[WHAT THIS TASK INVOLVES]
Your answer must be the full set of records, repeated exactly.

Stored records
☆ ☆ ☆
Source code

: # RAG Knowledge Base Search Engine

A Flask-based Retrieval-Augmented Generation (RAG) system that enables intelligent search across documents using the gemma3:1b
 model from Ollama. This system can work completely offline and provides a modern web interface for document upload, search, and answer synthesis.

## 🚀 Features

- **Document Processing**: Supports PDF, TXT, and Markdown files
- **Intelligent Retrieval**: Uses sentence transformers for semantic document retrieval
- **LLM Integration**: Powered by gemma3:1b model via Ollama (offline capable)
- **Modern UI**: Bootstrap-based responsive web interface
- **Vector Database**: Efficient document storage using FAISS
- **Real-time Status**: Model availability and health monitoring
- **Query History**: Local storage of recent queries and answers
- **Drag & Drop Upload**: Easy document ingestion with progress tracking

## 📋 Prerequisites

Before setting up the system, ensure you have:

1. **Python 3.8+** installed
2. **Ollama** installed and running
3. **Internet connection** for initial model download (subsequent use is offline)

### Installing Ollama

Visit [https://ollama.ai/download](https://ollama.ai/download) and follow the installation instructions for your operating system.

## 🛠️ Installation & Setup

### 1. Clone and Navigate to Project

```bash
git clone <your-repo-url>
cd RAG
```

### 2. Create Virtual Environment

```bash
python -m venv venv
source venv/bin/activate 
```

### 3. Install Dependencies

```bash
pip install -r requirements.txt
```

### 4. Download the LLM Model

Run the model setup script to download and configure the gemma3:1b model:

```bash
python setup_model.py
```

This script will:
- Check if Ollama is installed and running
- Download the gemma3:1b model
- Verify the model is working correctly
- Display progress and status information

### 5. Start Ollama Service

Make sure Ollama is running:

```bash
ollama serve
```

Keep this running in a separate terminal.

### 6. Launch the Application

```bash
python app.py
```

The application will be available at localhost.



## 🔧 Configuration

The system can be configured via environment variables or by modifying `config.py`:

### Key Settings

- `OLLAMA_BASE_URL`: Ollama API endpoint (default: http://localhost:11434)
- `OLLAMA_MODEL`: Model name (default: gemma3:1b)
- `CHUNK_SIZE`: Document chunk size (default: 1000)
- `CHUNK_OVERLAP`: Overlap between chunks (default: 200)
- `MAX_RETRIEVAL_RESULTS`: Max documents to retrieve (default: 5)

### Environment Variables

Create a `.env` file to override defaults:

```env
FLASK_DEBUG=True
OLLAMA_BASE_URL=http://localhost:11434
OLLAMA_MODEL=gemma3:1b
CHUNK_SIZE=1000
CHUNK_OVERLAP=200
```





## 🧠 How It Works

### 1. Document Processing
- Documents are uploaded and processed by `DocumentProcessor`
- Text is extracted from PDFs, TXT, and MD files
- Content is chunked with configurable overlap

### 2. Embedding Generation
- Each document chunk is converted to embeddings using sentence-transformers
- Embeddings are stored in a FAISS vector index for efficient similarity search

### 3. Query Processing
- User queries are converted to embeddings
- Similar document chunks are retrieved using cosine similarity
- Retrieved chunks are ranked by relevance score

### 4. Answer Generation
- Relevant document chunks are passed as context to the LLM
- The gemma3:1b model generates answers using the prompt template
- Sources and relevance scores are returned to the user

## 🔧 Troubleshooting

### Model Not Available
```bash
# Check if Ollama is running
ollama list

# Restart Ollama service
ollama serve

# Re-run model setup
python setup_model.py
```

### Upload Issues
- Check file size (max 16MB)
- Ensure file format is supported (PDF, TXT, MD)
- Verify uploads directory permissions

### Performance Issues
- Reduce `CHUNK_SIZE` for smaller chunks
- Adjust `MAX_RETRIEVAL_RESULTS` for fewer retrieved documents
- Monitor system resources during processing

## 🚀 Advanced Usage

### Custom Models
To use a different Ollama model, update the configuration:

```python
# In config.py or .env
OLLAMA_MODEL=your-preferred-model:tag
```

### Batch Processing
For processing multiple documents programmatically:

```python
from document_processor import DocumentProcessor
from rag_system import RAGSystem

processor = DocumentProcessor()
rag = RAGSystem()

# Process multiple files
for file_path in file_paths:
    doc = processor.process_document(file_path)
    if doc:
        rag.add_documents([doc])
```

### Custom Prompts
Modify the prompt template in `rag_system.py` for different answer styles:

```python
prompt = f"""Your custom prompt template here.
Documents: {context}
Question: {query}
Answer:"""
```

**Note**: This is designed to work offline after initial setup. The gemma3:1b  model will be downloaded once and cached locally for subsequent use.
☆ ☆ ☆
[ANSWER TO THIS EXERCISE]
Source code

: # RAG Knowledge Base Search Engine

A Flask-based Retrieval-Augmented Generation (RAG) system that enables intelligent search across documents using the gemma3:1b
 model from Ollama. This system can work completely offline and provides a modern web interface for document upload, search, and answer synthesis.

## 🚀 Features

- **Document Processing**: Supports PDF, TXT, and Markdown files
- **Intelligent Retrieval**: Uses sentence transformers for semantic document retrieval
- **LLM Integration**: Powered by gemma3:1b model via Ollama (offline capable)
- **Modern UI**: Bootstrap-based responsive web interface
- **Vector Database**: Efficient document storage using FAISS
- **Real-time Status**: Model availability and health monitoring
- **Query History**: Local storage of recent queries and answers
- **Drag & Drop Upload**: Easy document ingestion with progress tracking

## 📋 Prerequisites

Before setting up the system, ensure you have:

1. **Python 3.8+** installed
2. **Ollama** installed and running
3. **Internet connection** for initial model download (subsequent use is offline)

### Installing Ollama

Visit [https://ollama.ai/download](https://ollama.ai/download) and follow the installation instructions for your operating system.

## 🛠️ Installation & Setup

### 1. Clone and Navigate to Project

```bash
git clone <your-repo-url>
cd RAG
```

### 2. Create Virtual Environment

```bash
python -m venv venv
source venv/bin/activate 
```

### 3. Install Dependencies

```bash
pip install -r requirements.txt
```

### 4. Download the LLM Model

Run the model setup script to download and configure the gemma3:1b model:

```bash
python setup_model.py
```

This script will:
- Check if Ollama is installed and running
- Download the gemma3:1b model
- Verify the model is working correctly
- Display progress and status information

### 5. Start Ollama Service

Make sure Ollama is running:

```bash
ollama serve
```

Keep this running in a separate terminal.

### 6. Launch the Application

```bash
python app.py
```

The application will be available at localhost.



## 🔧 Configuration

The system can be configured via environment variables or by modifying `config.py`:

### Key Settings

- `OLLAMA_BASE_URL`: Ollama API endpoint (default: http://localhost:11434)
- `OLLAMA_MODEL`: Model name (default: gemma3:1b)
- `CHUNK_SIZE`: Document chunk size (default: 1000)
- `CHUNK_OVERLAP`: Overlap between chunks (default: 200)
- `MAX_RETRIEVAL_RESULTS`: Max documents to retrieve (default: 5)

### Environment Variables

Create a `.env` file to override defaults:

```env
FLASK_DEBUG=True
OLLAMA_BASE_URL=http://localhost:11434
OLLAMA_MODEL=gemma3:1b
CHUNK_SIZE=1000
CHUNK_OVERLAP=200
```





## 🧠 How It Works

### 1. Document Processing
- Documents are uploaded and processed by `DocumentProcessor`
- Text is extracted from PDFs, TXT, and MD files
- Content is chunked with configurable overlap

### 2. Embedding Generation
- Each document chunk is converted to embeddings using sentence-transformers
- Embeddings are stored in a FAISS vector index for efficient similarity search

### 3. Query Processing
- User queries are converted to embeddings
- Similar document chunks are retrieved using cosine similarity
- Retrieved chunks are ranked by relevance score

### 4. Answer Generation
- Relevant document chunks are passed as context to the LLM
- The gemma3:1b model generates answers using the prompt template
- Sources and relevance scores are returned to the user

## 🔧 Troubleshooting

### Model Not Available
```bash
# Check if Ollama is running
ollama list

# Restart Ollama service
ollama serve

# Re-run model setup
python setup_model.py
```

### Upload Issues
- Check file size (max 16MB)
- Ensure file format is supported (PDF, TXT, MD)
- Verify uploads directory permissions

### Performance Issues
- Reduce `CHUNK_SIZE` for smaller chunks
- Adjust `MAX_RETRIEVAL_RESULTS` for fewer retrieved documents
- Monitor system resources during processing

## 🚀 Advanced Usage

### Custom Models
To use a different Ollama model, update the configuration:

```python
# In config.py or .env
OLLAMA_MODEL=your-preferred-model:tag
```

### Batch Processing
For processing multiple documents programmatically:

```python
from document_processor import DocumentProcessor
from rag_system import RAGSystem

processor = DocumentProcessor()
rag = RAGSystem()

# Process multiple files
for file_path in file_paths:
    doc = processor.process_document(file_path)
    if doc:
        rag.add_documents([doc])
```

### Custom Prompts
Modify the prompt template in `rag_system.py` for different answer styles:

```python
prompt = f"""Your custom prompt template here.
Documents: {context}
Question: {query}
Answer:"""
```

**Note**: This is designed to work offline after initial setup. The gemma3:1b  model will be downloaded once and cached locally for subsequent use.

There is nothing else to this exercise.